Stored data entries:
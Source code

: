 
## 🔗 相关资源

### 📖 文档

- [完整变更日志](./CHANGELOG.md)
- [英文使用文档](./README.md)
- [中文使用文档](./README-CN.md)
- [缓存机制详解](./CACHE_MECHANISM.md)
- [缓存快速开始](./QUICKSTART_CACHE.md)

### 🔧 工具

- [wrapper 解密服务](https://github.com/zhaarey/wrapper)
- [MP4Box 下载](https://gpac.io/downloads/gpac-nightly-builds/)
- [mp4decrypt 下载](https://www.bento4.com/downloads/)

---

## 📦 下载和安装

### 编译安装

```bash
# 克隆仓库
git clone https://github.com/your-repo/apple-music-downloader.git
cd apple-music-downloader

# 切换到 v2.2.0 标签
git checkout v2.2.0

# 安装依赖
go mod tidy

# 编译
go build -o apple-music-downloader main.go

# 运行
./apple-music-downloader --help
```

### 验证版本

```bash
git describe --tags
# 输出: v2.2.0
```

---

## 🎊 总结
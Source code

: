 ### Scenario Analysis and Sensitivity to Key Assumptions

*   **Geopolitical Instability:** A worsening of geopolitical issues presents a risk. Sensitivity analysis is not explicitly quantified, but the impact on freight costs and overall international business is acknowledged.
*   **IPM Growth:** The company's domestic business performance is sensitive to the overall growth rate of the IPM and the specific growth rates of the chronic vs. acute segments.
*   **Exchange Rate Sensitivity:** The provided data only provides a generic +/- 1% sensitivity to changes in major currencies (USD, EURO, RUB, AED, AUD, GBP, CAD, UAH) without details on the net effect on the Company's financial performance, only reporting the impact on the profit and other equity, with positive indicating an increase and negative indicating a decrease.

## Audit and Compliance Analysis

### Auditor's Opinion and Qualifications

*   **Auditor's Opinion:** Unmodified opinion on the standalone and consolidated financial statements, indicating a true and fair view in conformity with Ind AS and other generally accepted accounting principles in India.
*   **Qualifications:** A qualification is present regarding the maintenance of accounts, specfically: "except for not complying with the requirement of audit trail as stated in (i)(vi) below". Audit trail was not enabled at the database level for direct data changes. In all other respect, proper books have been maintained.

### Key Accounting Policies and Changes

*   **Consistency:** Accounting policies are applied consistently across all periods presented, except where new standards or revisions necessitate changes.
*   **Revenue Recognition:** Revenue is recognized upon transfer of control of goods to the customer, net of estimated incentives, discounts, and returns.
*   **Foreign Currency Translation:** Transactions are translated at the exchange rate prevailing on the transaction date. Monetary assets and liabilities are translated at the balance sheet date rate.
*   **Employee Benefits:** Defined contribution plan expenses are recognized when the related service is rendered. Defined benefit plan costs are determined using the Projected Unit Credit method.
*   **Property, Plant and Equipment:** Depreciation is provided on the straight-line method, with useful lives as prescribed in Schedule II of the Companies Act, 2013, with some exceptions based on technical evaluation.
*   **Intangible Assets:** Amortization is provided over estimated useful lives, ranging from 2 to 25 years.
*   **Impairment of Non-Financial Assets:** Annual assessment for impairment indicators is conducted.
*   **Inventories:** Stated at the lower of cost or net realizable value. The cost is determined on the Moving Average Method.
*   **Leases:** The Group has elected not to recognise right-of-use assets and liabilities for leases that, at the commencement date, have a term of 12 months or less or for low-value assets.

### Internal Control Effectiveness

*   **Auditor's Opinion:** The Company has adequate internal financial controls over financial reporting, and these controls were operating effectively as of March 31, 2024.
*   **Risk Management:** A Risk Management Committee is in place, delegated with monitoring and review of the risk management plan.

## BRIEF
Lines after the one containing "- [MP4Box 下载](https://gpac.io/downloads/gpac-nightly-builds/)" are not wanted; repeat exactly each line above from the first up to and including it.

## ANSWER
Source code

: 
## 🔗 相关资源

### 📖 文档

- [完整变更日志](./CHANGELOG.md)
- [英文使用文档](./README.md)
- [中文使用文档](./README-CN.md)
- [缓存机制详解](./CACHE_MECHANISM.md)
- [缓存快速开始](./QUICKSTART_CACHE.md)

### 🔧 工具

- [wrapper 解密服务](https://github.com/zhaarey/wrapper)
- [MP4Box 下载](https://gpac.io/downloads/gpac-nightly-builds/)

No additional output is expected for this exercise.